Rebecca notes that BTL “matches the essence of Channelside. It’s a small, trendy place that has a couch and a coffee table stuffed with board games. They even have giant Jenga (made from 2x4s), which I would never expect to find in a restaurant or café because giant Jenga is a serious game.”
I am new to Jenga, but not to the bahn mi sandwich. BTL offers a choice of protein, including tofu, as well as the traditional version with pate. The welcome crunch of daikon, and the freshness of cucumber, jalapeno and cilantro complete the flavor package that makes you understand why this is a perennial favorite.

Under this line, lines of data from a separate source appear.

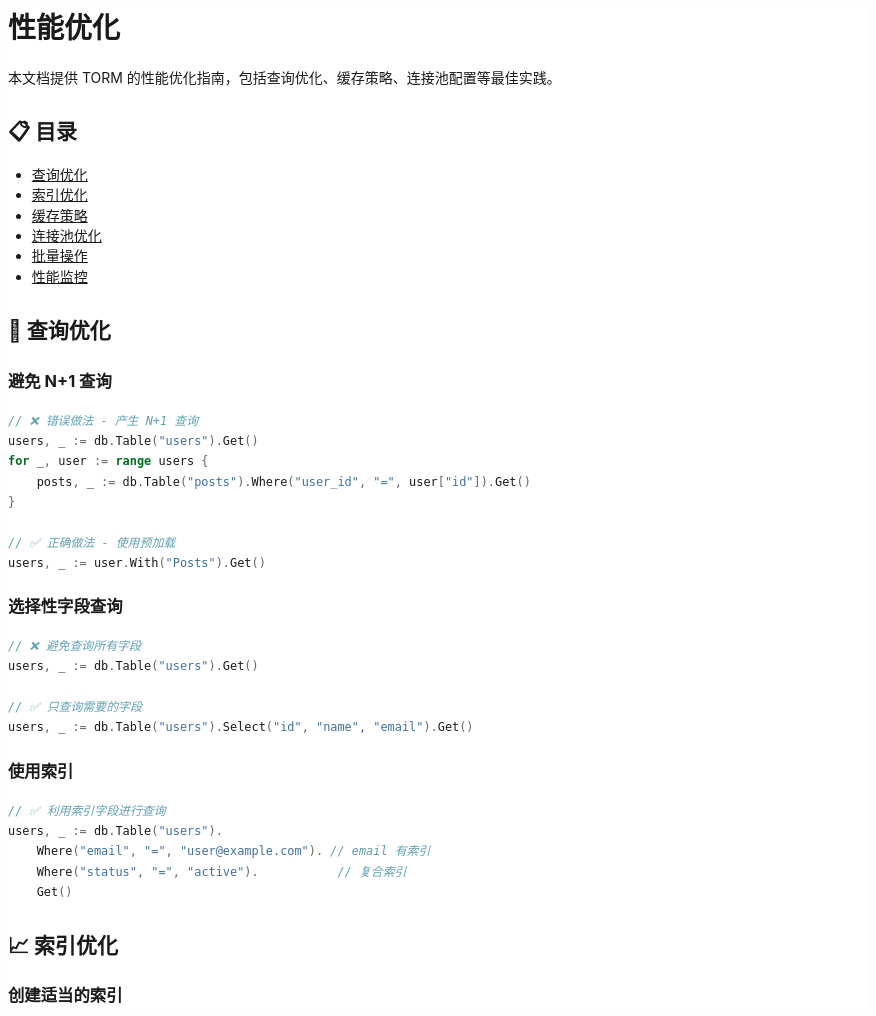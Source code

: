 # 性能优化

本文档提供 TORM 的性能优化指南，包括查询优化、缓存策略、连接池配置等最佳实践。

## 📋 目录

- [查询优化](#查询优化)
- [索引优化](#索引优化)
- [缓存策略](#缓存策略)
- [连接池优化](#连接池优化)
- [批量操作](#批量操作)
- [性能监控](#性能监控)

## 🚀 查询优化

### 避免 N+1 查询

```go
// ❌ 错误做法 - 产生 N+1 查询
users, _ := db.Table("users").Get()
for _, user := range users {
    posts, _ := db.Table("posts").Where("user_id", "=", user["id"]).Get()
}

// ✅ 正确做法 - 使用预加载
users, _ := user.With("Posts").Get()
```

### 选择性字段查询

```go
// ❌ 避免查询所有字段
users, _ := db.Table("users").Get()

// ✅ 只查询需要的字段
users, _ := db.Table("users").Select("id", "name", "email").Get()
```

### 使用索引

```go
// ✅ 利用索引字段进行查询
users, _ := db.Table("users").
    Where("email", "=", "user@example.com"). // email 有索引
    Where("status", "=", "active").           // 复合索引
    Get()
```

## 📈 索引优化

### 创建适当的索引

Daniel opts for a baby pho boat with prawns and writes, “Bamboozle’s food, like that expected of Vietnamese cuisine, can be very light and refreshing in its use of raw vegetables. Even the pho, a hot soup, is packed with carrots, rice noodles, and bean sprouts, which provide a light, refreshing flavor. The menu lists it as a baby pho boat, and that’s what it is, a miniature version served in a boat. The dish is a bit simpler than your traditional pho that is often served in large bowls and packed with even more ingredients. The broth is a key component to a good pho and there again, BTL succeeded. It, too, is light and herbaceous with notes of cinnamon and ginger melding with light spice and a hint of peanut. It’s the kind of dish that won’t fill you up and never lets you down.”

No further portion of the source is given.